Copy each entry precisely as written, and do not carry over the pictures.

INFORMATION SHOWN:
# # # # # # #

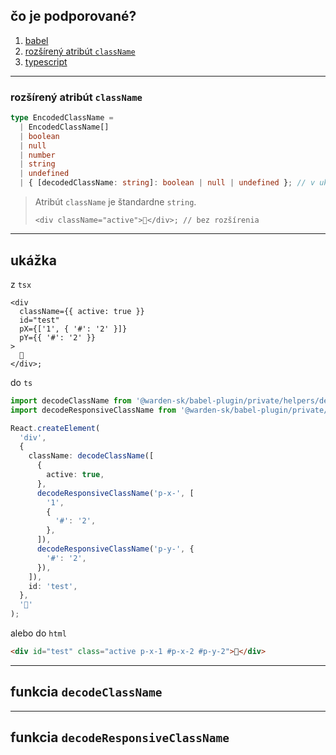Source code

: ## čo je podporované?

1. [babel](./packages/babel-plugin)
1. [rozšírený atribút `className`](#rozšírený-atribút-classname)
1. [typescript](./packages/types)

***

### rozšírený atribút `className`

```ts
type EncodedClassName =
  | EncodedClassName[]
  | boolean
  | null
  | number
  | string
  | undefined
  | { [decodedClassName: string]: boolean | null | undefined }; // v ukážke
```

> Atribút `className` je štandardne `string`.
>
> ```tsx
> <div className="active">👋</div>; // bez rozšírenia
> ```

***

## ukážka

z `tsx`

```tsx
<div
  className={{ active: true }}
  id="test"
  pX={['1', { '#': '2' }]}
  pY={{ '#': '2' }}
>
  👋
</div>;
```

do `ts`

```ts
import decodeClassName from '@warden-sk/babel-plugin/private/helpers/decodeClassName';
import decodeResponsiveClassName from '@warden-sk/babel-plugin/private/helpers/decodeResponsiveClassName';

React.createElement(
  'div',
  {
    className: decodeClassName([
      {
        active: true,
      },
      decodeResponsiveClassName('p-x-', [
        '1',
        {
          '#': '2',
        },
      ]),
      decodeResponsiveClassName('p-y-', {
        '#': '2',
      }),
    ]),
    id: 'test',
  },
  '👋'
);
```

alebo do `html`

```html
<div id="test" class="active p-x-1 #p-x-2 #p-y-2">👋</div>
```

***

## funkcia `decodeClassName`

***

## funkcia `decodeResponsiveClassName`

# # # # # # #

TASK RESPONSE:
Source code

: ## čo je podporované?

1. [babel](./packages/babel-plugin)
1. [rozšírený atribút `className`](#rozšírený-atribút-classname)
1. [typescript](./packages/types)

***

### rozšírený atribút `className`

```ts
type EncodedClassName =
  | EncodedClassName[]
  | boolean
  | null
  | number
  | string
  | undefined
  | { [decodedClassName: string]: boolean | null | undefined }; // v ukážke
```

> Atribút `className` je štandardne `string`.
>
> ```tsx
> <div className="active">👋</div>; // bez rozšírenia
> ```

***

## ukážka

z `tsx`

```tsx
<div
  className={{ active: true }}
  id="test"
  pX={['1', { '#': '2' }]}
  pY={{ '#': '2' }}
>
  👋
</div>;
```

do `ts`

```ts
import decodeClassName from '@warden-sk/babel-plugin/private/helpers/decodeClassName';
import decodeResponsiveClassName from '@warden-sk/babel-plugin/private/helpers/decodeResponsiveClassName';

React.createElement(
  'div',
  {
    className: decodeClassName([
      {
        active: true,
      },
      decodeResponsiveClassName('p-x-', [
        '1',
        {
          '#': '2',
        },
      ]),
      decodeResponsiveClassName('p-y-', {
        '#': '2',
      }),
    ]),
    id: 'test',
  },
  '👋'
);
```

alebo do `html`

```html
<div id="test" class="active p-x-1 #p-x-2 #p-y-2">👋</div>
```

***

## funkcia `decodeClassName`

***

## funkcia `decodeResponsiveClassName`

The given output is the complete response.